Apuntes sobre el ensayo Por el camino de Richter, de Yuri Borísov

Por el camino de Richter, de Yuri Borísov./ Acantilado
Por el camino de Richter, de Yuri Borísov./ Acantilado

Adentrarse en las conversaciones del pianista Richter es recuperar ese concepto totalizador de las artes donde no hay diferencia entre literatura y música.

Apuntes sobre el ensayo Por el camino de Richter, de Yuri Borísov

La editorial Acantilado se caracteriza por publicar numerosas obras que nos reconcilian con la literatura y, en el caso que nos ocupa, los diálogos del director de escena Yuri Borísov con el pianista Sviatoslav Richter logran adentrarnos en el rigor y en una vida inspirada en el misticismo de la música.

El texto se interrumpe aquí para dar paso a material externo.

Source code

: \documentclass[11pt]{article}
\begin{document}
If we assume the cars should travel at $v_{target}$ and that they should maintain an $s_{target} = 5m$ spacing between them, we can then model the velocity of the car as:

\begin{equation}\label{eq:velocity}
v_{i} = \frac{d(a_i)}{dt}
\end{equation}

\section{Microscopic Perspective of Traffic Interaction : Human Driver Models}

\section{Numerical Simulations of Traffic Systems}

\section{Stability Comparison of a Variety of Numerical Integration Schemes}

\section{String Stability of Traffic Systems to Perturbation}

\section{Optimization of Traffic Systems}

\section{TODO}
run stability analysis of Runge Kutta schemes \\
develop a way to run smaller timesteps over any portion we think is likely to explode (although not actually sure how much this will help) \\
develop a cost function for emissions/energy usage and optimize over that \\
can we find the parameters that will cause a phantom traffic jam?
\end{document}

Traducida por Joaquín Fernández-Valdés, desde el primer momento, se nos describe la personalidad arrolladora del pianista y, de forma fragmentaria, la obra nos va describiendo los miedos que han acompañado a Richter hasta sus últimos días, especialmente su miedo a interpretar, no solo con corrección a los diferentes compositores, sino con intención de destilar un mensaje personal, lo más próximo posible a la sensibilidad creativa de los maestros.

Lo que queda claro es que el rigor de los ensayos no da lugar a la espontaneidad, aunque la interpretación en directo y la inmediatez de la ejecución al piano debe aparentar esa naturaleza casual para que la música fluya como un estímulo más propio del mundo que de la razón. Esa máxima mozartiana se repite en todo el libro, describiendo su interlocutor Borísov la obsesiva psicología de Richter, que se traduce en la dedicación minuciosa a comprender el contexto artístico y literario cada una de las obras de sus repertorios.

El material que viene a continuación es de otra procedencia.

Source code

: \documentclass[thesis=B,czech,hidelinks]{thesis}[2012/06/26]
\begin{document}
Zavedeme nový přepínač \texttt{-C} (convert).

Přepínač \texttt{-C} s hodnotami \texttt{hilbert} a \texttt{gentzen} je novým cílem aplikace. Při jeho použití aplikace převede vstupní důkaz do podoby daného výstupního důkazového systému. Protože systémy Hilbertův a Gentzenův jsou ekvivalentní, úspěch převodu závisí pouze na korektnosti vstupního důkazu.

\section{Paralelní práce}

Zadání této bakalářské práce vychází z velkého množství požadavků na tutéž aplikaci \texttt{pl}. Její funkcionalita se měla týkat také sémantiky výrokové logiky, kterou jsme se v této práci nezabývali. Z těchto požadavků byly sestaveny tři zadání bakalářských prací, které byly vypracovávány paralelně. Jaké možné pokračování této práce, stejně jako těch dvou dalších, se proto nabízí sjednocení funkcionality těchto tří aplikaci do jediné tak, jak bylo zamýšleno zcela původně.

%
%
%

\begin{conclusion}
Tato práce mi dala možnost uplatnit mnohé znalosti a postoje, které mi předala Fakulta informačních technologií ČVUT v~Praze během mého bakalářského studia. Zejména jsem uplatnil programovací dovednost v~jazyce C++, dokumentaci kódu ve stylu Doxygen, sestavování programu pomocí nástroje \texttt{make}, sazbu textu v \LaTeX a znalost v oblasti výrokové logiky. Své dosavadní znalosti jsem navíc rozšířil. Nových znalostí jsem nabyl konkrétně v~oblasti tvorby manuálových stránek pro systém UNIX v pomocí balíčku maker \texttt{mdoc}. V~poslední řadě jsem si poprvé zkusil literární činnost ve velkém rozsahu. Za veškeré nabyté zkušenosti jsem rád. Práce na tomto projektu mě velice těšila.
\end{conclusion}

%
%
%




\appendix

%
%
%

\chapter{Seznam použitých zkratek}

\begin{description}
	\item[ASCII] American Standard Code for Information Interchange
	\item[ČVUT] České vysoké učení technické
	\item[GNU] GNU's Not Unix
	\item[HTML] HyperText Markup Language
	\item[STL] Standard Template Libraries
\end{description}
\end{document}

Aunque la intención de Borísov no es precisamente la de introducir la censura del estalinismo dentro del análisis psicológico de nuestro protagonista, el interés político subyace en el desarrollo personal de Richter. No se manifiesta en ningún momento la adhesión del pianista al comunismo o su descontento hacia su doctrina. Sin embargo, subyace cierto inconformismo hacia la clase política  que salva el humanista entregado a la música, a una concepción artística de la interpretación que transciende las propias piezas, como si el pianista fuese consciente de que cualquier obra debe consolidar un mundo autónomo, una ensoñación, una fuerza mística, en la que público y artista presienten el encuentro de una realidad tan ajena como conmovedora.

«El coche se adentraba en Nikólina Gorá. Era el final de la primavera, la época más bonita del año. Comprendí que nos aproximábamos a la dacha al oír las Variaciones de Brahms, que pendían en el aire. Sonaba la furiosa Variación n.º 8 del primer cuaderno. La mano izquierda golpeaba los graves, algo desafinados, y el eco de estas manotadas resonaba por todo el pueblo. Los pájaros callaban. Llevaba en las manos un bote que contenía tres litros de sopa de cebolla que se había espesado: le había prometido a Richter que la podría degustar. Mi madre la había preparado aquella misma mañana, y le había añadido picatostes y parmesano rayado. Por su parte, Richter prometió poner vino francés. Estaba de pie con el bote en las manos delante de su casa, mientras me empapaba de la música de Brahms. De pronto, apareció Nina Lvovna en el zaguán y anunció: "¡Aún le quedan cuatro minutos! "». (pág. 23)

Las introducciones descriptivas de Yuri Borísov en cada uno de los encuentros aluden a experiencias intensas que superan la mera anécdota cuando Ritcher se nos presenta como un crisol de estímulos, pensamientos, aforismos, chascarrillos y sentencias que confluyen en una hipnótica confusión entre música y rutina.

Los silencios, los retiros voluntarios, las horas de ensayo, los paseos al lado de amigos o en solitario reflejan el carácter introspectivo de un sujeto consciente de su talento, pero que no se puede permitir el menor desliz cuando sus interpretaciones compiten con las del propio Glenn Gould.